#### Task objective:
Reply with one number only: the count of lines below that contain the word "like".

━━━ Records for this exercise ━━━

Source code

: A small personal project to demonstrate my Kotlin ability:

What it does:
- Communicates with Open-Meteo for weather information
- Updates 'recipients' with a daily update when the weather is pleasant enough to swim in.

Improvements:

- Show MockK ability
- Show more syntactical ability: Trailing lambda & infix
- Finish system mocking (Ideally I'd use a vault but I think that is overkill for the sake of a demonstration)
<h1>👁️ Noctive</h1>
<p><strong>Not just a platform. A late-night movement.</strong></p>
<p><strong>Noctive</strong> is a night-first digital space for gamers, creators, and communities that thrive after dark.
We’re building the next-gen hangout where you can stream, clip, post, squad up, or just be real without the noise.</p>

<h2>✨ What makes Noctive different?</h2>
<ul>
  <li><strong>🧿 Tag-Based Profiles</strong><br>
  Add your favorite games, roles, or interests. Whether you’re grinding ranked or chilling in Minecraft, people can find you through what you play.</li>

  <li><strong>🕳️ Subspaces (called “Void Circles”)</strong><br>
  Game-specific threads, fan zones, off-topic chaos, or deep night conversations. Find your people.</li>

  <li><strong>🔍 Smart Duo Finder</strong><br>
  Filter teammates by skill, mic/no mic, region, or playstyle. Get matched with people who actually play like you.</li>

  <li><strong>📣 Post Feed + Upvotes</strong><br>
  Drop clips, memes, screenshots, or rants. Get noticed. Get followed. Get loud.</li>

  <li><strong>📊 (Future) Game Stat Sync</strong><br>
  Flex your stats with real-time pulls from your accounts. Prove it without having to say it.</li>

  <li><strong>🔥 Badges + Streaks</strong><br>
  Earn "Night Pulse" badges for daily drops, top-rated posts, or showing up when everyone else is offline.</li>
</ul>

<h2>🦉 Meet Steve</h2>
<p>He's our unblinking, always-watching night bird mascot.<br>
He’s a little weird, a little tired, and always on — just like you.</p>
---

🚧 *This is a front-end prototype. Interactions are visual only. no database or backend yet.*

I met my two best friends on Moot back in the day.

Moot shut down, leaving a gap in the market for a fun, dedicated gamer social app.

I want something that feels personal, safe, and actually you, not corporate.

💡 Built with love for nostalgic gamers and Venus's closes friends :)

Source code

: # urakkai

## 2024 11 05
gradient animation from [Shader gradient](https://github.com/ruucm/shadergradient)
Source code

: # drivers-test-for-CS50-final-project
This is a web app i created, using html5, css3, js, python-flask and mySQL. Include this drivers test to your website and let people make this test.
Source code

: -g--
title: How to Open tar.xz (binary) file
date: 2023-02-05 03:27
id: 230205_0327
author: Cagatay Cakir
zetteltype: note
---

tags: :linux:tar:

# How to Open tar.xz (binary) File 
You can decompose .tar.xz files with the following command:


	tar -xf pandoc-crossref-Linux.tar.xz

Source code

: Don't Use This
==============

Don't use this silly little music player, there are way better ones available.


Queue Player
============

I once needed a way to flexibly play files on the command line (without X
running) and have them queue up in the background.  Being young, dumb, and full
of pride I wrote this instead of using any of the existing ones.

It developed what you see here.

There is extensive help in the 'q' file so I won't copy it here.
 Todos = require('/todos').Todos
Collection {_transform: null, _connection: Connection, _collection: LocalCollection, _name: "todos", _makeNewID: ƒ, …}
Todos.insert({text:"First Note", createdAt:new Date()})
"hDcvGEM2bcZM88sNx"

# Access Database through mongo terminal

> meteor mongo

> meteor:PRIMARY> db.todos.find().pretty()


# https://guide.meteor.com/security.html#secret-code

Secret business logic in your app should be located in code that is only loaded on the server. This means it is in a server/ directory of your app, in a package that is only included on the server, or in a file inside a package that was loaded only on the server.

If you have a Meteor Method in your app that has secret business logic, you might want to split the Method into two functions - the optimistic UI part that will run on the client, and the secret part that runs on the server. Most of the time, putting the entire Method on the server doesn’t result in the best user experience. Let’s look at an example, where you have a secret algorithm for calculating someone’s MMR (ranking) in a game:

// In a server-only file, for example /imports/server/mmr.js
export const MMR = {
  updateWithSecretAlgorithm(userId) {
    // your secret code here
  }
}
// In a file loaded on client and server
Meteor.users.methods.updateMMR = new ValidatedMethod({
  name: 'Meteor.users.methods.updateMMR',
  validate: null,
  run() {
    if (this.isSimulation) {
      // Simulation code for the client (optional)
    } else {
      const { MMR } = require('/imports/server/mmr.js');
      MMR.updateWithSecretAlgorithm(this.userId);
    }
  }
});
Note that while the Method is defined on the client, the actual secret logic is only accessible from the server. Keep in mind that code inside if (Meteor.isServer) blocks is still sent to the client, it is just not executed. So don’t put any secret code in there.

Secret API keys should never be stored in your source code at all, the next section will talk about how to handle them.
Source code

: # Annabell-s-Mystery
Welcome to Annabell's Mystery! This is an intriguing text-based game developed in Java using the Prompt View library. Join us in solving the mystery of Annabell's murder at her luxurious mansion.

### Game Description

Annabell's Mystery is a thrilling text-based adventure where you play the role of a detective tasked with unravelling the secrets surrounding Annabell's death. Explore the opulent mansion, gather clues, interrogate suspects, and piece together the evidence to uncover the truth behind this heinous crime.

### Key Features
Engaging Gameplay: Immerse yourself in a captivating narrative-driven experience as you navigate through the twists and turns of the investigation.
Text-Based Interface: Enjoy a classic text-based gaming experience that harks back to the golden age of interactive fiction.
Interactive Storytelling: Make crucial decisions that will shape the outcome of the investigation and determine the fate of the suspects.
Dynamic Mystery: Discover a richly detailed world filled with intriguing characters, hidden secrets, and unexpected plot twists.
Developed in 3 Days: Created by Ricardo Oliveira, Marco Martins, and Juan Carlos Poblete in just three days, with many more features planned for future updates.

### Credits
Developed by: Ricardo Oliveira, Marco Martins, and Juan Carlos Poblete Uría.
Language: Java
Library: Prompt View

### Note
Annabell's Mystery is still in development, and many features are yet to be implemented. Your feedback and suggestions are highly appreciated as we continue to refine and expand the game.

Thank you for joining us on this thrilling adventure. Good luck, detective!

━━━
━━━ Records for this exercise ━━━

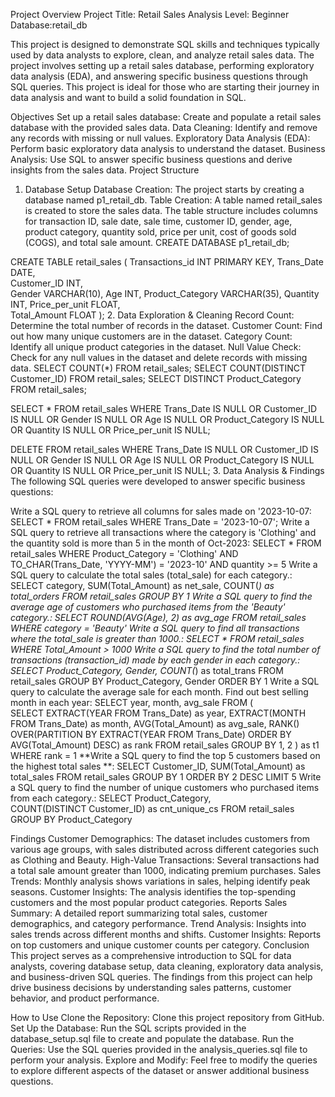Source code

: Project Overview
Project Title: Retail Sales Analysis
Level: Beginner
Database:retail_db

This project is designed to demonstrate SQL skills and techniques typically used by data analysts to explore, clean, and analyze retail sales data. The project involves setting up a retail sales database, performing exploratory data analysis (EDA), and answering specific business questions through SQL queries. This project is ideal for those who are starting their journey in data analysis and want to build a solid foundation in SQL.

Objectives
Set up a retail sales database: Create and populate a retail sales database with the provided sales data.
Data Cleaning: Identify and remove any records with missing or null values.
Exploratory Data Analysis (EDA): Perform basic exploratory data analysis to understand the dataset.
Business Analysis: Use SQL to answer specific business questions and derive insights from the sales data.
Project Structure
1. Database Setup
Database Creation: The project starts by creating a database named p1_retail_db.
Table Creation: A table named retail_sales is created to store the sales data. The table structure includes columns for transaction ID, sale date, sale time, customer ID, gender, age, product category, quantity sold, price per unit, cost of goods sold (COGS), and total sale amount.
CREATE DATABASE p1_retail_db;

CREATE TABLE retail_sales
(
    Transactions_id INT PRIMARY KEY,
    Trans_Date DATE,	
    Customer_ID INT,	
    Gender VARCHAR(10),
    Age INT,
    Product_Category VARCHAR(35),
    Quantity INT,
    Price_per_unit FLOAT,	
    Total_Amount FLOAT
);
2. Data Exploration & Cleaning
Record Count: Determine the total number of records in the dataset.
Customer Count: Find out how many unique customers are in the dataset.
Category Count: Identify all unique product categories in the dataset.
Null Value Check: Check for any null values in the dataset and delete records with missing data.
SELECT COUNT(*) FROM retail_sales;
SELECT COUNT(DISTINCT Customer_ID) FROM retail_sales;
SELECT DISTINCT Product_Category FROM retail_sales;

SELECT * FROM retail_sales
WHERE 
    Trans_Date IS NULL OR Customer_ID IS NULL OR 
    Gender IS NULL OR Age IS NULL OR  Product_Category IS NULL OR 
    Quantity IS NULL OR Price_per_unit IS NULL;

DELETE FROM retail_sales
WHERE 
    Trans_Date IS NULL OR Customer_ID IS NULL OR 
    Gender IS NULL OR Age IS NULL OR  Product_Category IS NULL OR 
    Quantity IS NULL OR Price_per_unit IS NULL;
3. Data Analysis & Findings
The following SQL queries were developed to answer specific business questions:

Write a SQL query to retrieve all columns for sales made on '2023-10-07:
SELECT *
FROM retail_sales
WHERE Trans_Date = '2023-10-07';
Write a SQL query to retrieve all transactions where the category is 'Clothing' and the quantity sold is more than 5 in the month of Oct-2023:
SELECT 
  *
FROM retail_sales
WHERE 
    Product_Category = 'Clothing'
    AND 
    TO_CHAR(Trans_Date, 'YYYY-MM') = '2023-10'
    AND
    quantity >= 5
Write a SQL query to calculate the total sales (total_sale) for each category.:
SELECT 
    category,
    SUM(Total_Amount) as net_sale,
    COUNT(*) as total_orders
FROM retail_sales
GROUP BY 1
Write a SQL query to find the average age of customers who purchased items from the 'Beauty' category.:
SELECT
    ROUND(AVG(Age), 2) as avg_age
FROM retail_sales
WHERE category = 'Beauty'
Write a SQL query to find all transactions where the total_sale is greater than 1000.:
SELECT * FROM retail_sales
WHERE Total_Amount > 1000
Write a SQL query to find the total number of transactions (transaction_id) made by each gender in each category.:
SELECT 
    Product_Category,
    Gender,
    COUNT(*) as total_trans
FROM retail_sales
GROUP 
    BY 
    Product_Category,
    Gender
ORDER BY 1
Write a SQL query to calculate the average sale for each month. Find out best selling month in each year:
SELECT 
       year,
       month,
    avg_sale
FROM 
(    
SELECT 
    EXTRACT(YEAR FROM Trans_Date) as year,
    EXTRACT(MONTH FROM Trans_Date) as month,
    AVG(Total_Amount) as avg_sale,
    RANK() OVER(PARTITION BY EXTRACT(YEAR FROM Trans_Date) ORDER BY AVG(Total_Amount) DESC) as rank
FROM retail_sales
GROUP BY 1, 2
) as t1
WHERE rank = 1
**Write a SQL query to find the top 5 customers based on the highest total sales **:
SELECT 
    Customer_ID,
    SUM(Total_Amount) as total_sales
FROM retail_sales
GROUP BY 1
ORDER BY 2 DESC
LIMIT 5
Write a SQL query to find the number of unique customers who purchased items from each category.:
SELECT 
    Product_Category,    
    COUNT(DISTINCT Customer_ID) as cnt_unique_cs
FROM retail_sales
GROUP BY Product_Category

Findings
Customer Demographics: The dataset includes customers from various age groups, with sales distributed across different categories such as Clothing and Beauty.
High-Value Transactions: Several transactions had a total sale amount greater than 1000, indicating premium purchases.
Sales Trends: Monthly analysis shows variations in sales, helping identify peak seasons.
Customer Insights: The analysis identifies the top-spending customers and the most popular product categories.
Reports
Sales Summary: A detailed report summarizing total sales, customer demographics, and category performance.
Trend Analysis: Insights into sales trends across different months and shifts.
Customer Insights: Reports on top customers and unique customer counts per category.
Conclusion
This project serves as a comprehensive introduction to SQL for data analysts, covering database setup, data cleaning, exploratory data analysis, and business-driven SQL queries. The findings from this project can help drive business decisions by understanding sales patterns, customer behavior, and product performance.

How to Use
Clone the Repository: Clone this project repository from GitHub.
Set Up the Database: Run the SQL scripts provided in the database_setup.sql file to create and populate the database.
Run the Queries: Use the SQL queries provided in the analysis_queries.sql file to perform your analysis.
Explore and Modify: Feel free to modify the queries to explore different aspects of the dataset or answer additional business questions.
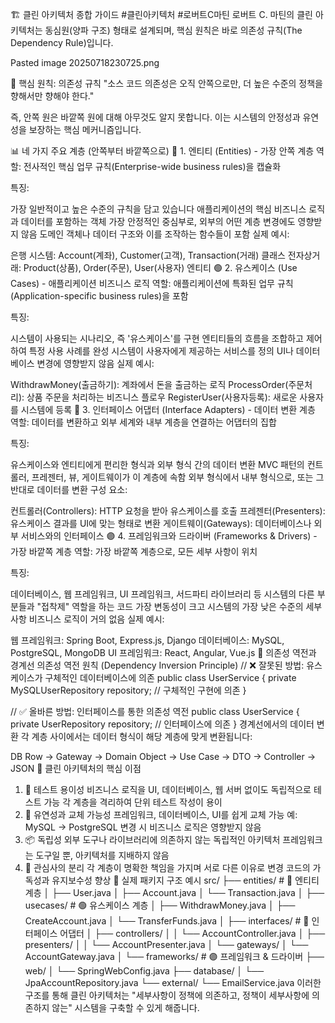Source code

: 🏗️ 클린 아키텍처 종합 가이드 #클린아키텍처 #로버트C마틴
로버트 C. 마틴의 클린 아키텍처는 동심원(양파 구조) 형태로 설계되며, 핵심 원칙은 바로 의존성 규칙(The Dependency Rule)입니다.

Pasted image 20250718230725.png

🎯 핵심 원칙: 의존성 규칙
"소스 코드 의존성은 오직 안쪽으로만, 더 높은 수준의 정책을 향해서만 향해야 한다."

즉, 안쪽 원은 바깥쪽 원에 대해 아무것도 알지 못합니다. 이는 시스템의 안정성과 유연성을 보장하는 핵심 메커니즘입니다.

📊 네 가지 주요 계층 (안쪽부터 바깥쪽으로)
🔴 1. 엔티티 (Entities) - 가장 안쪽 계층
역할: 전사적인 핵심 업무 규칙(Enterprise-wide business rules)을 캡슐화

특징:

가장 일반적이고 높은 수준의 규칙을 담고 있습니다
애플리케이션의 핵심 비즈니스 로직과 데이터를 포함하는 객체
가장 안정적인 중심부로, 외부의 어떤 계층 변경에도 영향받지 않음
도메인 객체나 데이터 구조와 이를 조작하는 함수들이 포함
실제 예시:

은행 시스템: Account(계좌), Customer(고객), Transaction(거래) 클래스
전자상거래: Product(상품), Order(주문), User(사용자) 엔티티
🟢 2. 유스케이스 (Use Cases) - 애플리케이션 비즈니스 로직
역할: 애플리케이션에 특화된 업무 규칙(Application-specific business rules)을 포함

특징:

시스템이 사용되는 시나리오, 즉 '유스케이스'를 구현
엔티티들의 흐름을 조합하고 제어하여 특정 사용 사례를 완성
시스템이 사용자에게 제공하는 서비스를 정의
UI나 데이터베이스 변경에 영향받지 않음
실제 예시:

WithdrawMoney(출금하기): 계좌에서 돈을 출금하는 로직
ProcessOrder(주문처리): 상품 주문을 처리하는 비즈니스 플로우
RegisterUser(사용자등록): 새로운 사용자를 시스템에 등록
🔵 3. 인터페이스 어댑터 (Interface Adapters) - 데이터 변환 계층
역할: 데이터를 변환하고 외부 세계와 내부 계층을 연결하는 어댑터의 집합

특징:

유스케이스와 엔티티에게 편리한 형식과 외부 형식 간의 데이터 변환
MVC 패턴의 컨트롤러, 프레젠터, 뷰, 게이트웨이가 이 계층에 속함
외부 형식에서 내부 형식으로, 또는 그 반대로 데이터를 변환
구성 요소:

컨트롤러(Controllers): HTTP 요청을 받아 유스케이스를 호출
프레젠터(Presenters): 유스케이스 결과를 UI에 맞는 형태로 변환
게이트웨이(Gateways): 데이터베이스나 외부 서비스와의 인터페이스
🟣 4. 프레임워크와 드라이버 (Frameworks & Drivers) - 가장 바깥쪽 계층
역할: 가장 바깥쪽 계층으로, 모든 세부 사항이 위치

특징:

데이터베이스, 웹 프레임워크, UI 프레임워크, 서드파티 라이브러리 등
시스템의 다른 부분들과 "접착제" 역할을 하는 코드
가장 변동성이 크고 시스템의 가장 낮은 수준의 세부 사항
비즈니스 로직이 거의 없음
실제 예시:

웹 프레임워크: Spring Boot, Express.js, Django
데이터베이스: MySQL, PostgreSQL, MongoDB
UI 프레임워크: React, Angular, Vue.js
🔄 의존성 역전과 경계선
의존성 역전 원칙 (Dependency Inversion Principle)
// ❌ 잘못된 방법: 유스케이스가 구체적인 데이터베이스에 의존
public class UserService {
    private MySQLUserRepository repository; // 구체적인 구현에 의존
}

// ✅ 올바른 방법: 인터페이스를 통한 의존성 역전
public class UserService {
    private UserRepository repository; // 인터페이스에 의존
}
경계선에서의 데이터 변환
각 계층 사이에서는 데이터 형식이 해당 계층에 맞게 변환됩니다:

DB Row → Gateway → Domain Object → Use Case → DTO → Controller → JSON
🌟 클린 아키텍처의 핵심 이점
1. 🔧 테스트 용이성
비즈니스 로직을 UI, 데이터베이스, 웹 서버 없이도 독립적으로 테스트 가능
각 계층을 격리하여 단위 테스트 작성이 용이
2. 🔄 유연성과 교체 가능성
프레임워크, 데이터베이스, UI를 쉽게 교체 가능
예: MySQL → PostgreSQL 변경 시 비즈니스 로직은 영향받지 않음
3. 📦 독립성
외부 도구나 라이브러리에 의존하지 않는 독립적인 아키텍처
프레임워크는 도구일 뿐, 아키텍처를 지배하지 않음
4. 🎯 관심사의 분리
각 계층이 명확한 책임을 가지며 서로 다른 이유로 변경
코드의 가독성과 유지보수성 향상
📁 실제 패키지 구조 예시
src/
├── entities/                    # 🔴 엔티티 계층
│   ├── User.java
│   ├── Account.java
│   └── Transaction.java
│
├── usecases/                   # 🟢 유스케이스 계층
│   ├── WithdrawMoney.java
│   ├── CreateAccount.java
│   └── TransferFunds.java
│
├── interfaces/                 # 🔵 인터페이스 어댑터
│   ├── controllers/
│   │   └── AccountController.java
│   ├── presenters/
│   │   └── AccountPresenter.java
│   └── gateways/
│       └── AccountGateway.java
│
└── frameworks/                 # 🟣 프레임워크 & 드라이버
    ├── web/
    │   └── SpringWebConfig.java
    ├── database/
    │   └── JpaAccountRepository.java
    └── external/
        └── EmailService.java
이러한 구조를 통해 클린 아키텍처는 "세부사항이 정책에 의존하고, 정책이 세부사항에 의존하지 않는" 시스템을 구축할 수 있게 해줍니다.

━━━
━━━ Records for this exercise ━━━

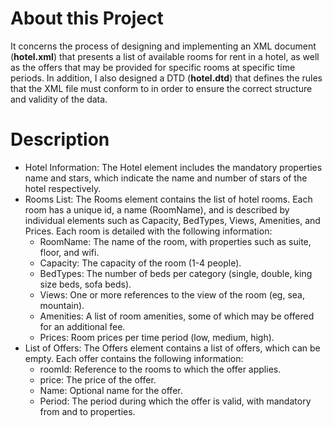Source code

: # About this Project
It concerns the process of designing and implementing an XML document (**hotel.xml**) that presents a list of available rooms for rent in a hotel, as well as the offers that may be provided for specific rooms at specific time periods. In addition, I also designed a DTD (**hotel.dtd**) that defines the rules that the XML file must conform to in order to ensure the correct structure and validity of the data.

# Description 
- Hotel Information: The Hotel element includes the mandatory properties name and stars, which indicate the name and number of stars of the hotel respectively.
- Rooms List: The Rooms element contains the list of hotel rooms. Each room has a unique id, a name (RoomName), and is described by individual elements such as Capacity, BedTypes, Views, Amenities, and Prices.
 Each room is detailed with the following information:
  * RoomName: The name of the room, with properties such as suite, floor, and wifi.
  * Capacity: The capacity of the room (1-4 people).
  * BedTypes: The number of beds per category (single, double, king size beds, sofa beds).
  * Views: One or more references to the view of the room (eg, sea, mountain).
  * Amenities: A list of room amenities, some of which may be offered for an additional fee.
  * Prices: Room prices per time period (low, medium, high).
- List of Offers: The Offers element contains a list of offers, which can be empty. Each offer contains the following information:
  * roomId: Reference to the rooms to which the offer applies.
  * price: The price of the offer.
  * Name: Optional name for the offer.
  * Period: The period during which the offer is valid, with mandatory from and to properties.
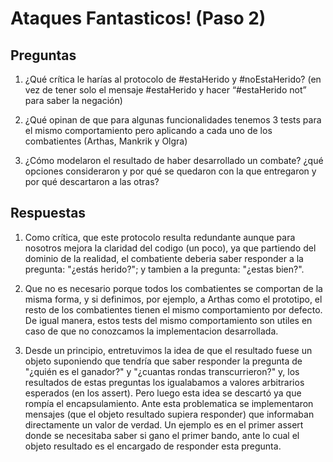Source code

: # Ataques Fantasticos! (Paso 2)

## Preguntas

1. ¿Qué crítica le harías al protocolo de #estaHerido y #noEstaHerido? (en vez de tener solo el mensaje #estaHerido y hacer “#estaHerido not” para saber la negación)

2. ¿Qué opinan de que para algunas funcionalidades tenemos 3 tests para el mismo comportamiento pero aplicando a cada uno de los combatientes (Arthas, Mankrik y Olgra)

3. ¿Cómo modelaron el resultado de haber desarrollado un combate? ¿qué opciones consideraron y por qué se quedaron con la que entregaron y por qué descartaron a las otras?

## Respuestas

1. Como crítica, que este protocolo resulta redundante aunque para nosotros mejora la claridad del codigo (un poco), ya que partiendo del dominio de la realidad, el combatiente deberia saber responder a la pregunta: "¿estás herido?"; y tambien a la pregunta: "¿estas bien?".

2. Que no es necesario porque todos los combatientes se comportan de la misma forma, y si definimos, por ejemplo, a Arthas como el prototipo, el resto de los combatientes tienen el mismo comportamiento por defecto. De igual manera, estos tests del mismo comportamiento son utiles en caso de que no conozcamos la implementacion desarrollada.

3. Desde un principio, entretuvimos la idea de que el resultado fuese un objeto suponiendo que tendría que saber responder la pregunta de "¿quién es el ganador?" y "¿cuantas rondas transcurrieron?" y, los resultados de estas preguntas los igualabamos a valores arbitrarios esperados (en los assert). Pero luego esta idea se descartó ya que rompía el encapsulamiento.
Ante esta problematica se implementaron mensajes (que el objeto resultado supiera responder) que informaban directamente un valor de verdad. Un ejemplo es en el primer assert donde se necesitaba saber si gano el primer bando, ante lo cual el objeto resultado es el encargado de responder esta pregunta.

━━━

#### Written reply:
2